─── SOURCE MATERIAL ───
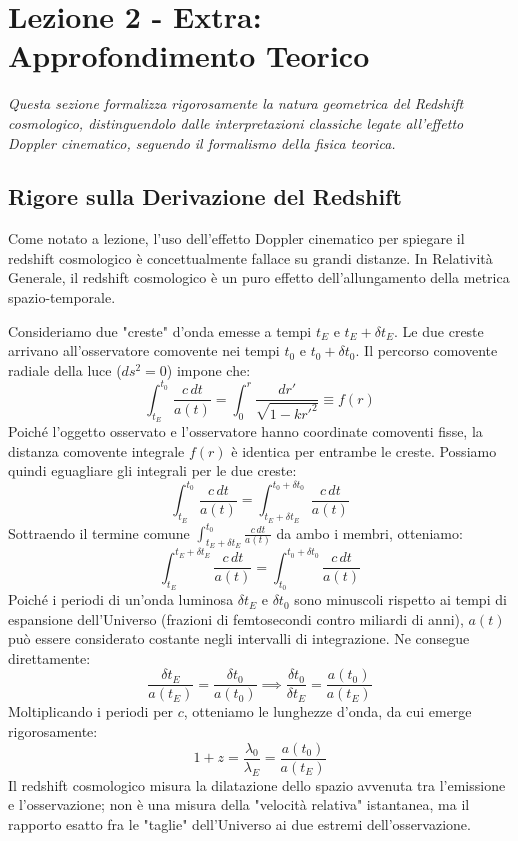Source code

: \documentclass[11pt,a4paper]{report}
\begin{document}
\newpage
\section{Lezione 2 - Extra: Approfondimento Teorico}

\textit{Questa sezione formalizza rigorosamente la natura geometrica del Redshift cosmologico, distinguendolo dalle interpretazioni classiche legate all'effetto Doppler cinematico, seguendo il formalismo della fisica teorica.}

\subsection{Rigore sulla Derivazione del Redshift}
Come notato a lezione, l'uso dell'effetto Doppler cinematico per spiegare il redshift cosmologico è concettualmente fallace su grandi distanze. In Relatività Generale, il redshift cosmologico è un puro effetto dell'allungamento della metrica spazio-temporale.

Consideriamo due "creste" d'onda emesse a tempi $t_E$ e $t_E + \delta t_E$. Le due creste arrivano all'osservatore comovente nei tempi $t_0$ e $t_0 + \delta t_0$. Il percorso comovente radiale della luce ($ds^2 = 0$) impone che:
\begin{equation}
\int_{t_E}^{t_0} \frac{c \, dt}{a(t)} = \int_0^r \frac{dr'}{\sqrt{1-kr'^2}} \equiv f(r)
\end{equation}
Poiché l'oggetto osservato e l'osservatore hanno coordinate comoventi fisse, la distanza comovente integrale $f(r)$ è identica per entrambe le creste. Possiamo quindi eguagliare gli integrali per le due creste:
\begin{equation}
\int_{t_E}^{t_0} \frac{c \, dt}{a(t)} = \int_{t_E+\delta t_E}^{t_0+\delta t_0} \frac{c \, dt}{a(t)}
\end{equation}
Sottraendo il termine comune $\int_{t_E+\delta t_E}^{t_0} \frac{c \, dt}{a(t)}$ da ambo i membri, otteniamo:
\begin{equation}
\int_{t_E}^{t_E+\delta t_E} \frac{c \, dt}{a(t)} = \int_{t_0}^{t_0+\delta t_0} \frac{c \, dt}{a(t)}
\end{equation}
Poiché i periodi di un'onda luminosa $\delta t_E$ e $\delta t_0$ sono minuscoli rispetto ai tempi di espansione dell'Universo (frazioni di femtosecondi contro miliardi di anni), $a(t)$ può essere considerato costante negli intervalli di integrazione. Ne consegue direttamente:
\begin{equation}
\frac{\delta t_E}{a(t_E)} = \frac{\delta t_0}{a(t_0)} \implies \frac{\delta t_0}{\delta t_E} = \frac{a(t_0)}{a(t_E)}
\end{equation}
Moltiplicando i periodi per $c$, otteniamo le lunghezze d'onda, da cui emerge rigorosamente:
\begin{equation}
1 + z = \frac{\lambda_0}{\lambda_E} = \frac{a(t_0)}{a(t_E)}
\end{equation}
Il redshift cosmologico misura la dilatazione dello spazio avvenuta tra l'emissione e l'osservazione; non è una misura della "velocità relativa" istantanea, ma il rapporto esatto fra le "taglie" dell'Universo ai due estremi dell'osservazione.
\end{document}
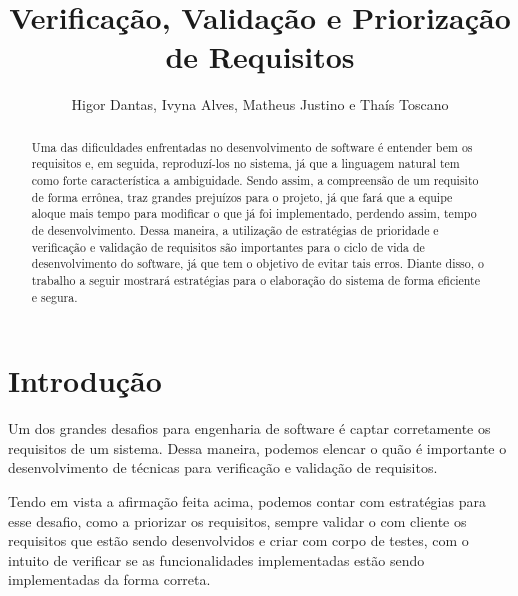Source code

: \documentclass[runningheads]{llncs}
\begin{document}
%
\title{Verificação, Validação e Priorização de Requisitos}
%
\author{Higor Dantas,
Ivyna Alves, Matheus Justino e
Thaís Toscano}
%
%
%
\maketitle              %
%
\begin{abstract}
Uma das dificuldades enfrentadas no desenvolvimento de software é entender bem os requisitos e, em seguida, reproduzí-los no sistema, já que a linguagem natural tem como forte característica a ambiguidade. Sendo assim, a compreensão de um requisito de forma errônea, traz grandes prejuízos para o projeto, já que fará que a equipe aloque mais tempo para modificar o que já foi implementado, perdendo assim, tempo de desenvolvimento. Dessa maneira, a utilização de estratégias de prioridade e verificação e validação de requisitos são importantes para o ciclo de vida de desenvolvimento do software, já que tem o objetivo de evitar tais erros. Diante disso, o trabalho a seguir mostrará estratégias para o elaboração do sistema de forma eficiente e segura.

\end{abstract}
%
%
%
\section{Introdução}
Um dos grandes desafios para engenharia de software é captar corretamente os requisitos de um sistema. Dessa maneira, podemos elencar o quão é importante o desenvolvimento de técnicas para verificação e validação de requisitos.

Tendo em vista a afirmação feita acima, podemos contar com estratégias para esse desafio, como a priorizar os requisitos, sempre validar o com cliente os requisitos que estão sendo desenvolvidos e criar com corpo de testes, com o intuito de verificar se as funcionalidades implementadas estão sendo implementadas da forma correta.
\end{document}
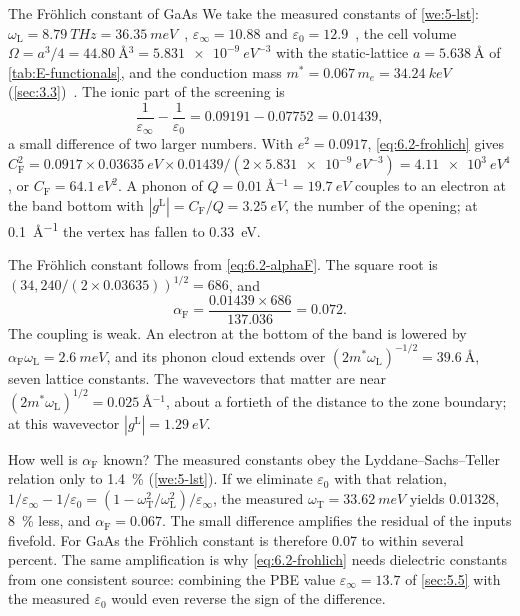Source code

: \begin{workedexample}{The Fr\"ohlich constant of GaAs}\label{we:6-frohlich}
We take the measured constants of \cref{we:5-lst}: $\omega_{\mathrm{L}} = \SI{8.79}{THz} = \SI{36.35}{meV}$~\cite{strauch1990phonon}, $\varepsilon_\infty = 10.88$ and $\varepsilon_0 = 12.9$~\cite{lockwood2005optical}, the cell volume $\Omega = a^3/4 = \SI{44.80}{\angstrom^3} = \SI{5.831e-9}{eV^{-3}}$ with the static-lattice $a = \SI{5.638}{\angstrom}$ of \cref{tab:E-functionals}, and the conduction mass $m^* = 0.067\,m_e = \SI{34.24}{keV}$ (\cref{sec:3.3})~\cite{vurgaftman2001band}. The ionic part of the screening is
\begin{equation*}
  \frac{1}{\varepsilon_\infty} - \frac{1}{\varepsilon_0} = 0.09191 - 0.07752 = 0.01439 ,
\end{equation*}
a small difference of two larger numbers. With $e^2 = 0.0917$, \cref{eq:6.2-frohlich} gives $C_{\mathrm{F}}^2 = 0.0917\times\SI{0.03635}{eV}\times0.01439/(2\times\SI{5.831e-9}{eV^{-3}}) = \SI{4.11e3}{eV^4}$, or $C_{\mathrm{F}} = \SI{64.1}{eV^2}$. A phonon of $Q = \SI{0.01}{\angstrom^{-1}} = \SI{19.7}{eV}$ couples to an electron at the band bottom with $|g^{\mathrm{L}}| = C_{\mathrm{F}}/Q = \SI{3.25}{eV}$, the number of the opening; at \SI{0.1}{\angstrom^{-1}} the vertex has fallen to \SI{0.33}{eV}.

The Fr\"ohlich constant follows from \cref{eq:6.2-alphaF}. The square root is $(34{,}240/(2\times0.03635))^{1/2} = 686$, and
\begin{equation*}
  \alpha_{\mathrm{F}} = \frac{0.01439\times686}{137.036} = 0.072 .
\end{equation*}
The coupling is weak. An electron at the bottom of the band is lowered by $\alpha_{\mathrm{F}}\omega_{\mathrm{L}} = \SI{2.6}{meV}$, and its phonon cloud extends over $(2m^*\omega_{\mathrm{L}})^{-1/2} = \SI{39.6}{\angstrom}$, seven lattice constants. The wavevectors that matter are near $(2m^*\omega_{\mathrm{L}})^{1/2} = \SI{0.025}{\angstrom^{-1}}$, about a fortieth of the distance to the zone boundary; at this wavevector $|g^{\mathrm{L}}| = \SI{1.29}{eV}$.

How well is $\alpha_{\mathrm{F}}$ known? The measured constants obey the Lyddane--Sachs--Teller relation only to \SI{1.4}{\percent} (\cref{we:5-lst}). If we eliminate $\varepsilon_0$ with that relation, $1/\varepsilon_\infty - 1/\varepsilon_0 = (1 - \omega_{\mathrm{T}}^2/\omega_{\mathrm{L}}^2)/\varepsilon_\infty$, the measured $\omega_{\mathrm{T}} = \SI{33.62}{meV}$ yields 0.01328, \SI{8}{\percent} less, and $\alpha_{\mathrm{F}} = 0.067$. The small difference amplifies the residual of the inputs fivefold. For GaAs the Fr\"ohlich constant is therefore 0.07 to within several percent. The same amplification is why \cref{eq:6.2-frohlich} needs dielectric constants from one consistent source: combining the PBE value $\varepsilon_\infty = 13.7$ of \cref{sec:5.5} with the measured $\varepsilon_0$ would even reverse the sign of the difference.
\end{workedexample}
───
─── SOURCE MATERIAL ───
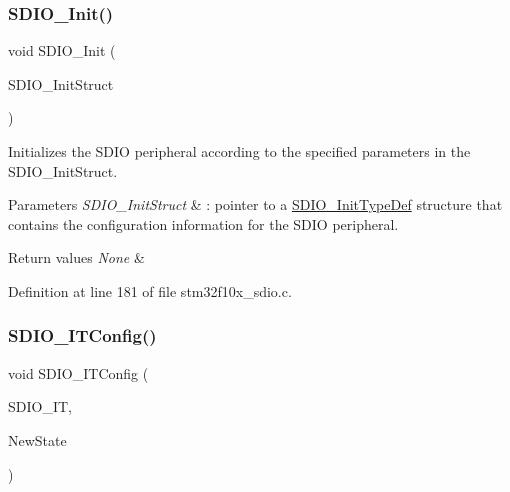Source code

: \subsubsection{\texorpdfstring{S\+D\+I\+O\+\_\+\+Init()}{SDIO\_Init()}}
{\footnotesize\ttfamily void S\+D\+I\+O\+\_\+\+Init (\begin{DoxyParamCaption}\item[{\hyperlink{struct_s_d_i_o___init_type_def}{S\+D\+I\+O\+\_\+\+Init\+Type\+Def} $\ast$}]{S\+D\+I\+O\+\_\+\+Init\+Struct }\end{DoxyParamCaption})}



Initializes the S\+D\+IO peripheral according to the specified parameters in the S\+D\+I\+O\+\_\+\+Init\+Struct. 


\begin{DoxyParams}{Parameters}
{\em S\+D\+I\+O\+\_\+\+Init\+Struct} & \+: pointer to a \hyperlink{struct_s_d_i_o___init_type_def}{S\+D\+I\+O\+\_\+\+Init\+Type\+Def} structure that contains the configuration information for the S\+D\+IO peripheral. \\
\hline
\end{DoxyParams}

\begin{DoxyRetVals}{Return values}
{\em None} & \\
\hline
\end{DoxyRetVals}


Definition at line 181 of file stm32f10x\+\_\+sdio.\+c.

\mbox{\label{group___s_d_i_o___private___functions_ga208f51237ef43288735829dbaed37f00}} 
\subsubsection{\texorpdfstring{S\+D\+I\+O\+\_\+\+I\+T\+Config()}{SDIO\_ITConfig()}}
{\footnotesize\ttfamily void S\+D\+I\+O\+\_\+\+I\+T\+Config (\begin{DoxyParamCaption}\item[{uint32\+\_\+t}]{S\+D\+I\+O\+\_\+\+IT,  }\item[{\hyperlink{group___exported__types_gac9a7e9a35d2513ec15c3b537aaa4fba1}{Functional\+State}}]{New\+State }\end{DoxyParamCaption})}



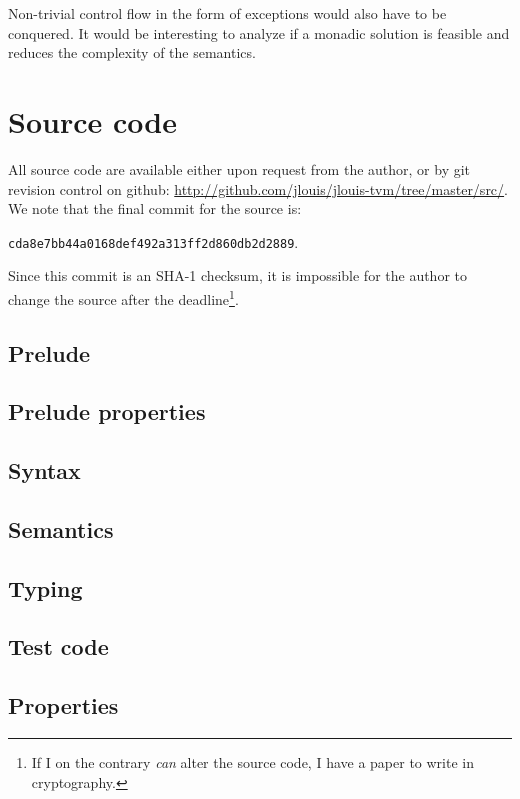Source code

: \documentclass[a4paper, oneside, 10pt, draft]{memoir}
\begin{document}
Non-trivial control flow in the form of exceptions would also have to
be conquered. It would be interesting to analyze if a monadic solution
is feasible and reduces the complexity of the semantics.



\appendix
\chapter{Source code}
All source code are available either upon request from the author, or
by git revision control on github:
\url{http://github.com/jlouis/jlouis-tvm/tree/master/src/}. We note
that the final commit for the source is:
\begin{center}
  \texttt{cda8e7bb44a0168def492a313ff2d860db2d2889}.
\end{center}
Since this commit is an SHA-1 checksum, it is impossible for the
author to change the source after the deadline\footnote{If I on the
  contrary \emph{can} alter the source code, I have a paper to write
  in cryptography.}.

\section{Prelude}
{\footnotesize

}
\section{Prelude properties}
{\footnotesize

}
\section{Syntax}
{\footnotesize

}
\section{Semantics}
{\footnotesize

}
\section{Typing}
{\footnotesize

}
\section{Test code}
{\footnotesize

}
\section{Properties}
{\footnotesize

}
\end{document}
───
─── SOURCE MATERIAL ───
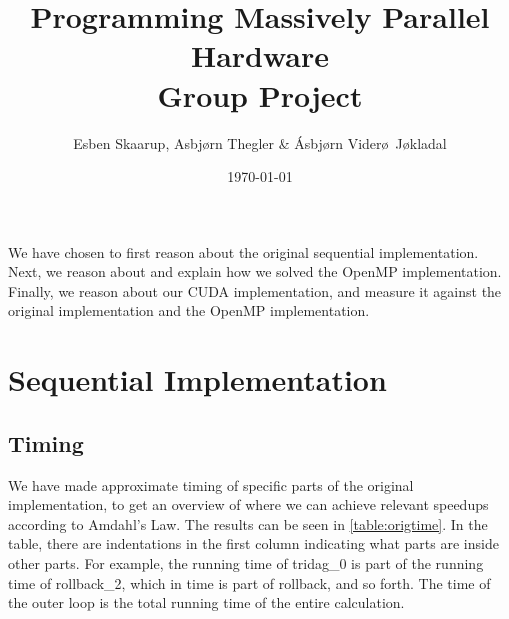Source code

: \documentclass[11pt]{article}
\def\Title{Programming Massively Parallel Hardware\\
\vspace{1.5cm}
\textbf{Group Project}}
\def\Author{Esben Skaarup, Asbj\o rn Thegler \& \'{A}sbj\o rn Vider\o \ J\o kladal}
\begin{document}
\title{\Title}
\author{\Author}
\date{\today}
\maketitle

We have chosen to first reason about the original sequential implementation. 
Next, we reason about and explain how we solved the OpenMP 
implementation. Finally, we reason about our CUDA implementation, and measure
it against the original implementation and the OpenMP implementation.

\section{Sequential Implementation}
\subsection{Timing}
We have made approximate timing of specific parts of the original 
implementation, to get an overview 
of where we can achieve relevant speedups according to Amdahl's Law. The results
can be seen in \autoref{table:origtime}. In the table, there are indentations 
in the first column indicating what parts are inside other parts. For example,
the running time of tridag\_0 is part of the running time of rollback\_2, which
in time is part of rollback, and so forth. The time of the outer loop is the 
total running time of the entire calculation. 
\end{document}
───
WORK TO COMPLETE:
Gather each line from the entries above that includes the word "Struct".

ANSWER TO THE PROBLEM:
{\footnotesize\ttfamily void S\+D\+I\+O\+\_\+\+Init (\begin{DoxyParamCaption}\item[{\hyperlink{struct_s_d_i_o___init_type_def}{S\+D\+I\+O\+\_\+\+Init\+Type\+Def} $\ast$}]{S\+D\+I\+O\+\_\+\+Init\+Struct }\end{DoxyParamCaption})}
Initializes the S\+D\+IO peripheral according to the specified parameters in the S\+D\+I\+O\+\_\+\+Init\+Struct. 
{\em S\+D\+I\+O\+\_\+\+Init\+Struct} & \+: pointer to a \hyperlink{struct_s_d_i_o___init_type_def}{S\+D\+I\+O\+\_\+\+Init\+Type\+Def} structure that contains the configuration information for the S\+D\+IO peripheral. \\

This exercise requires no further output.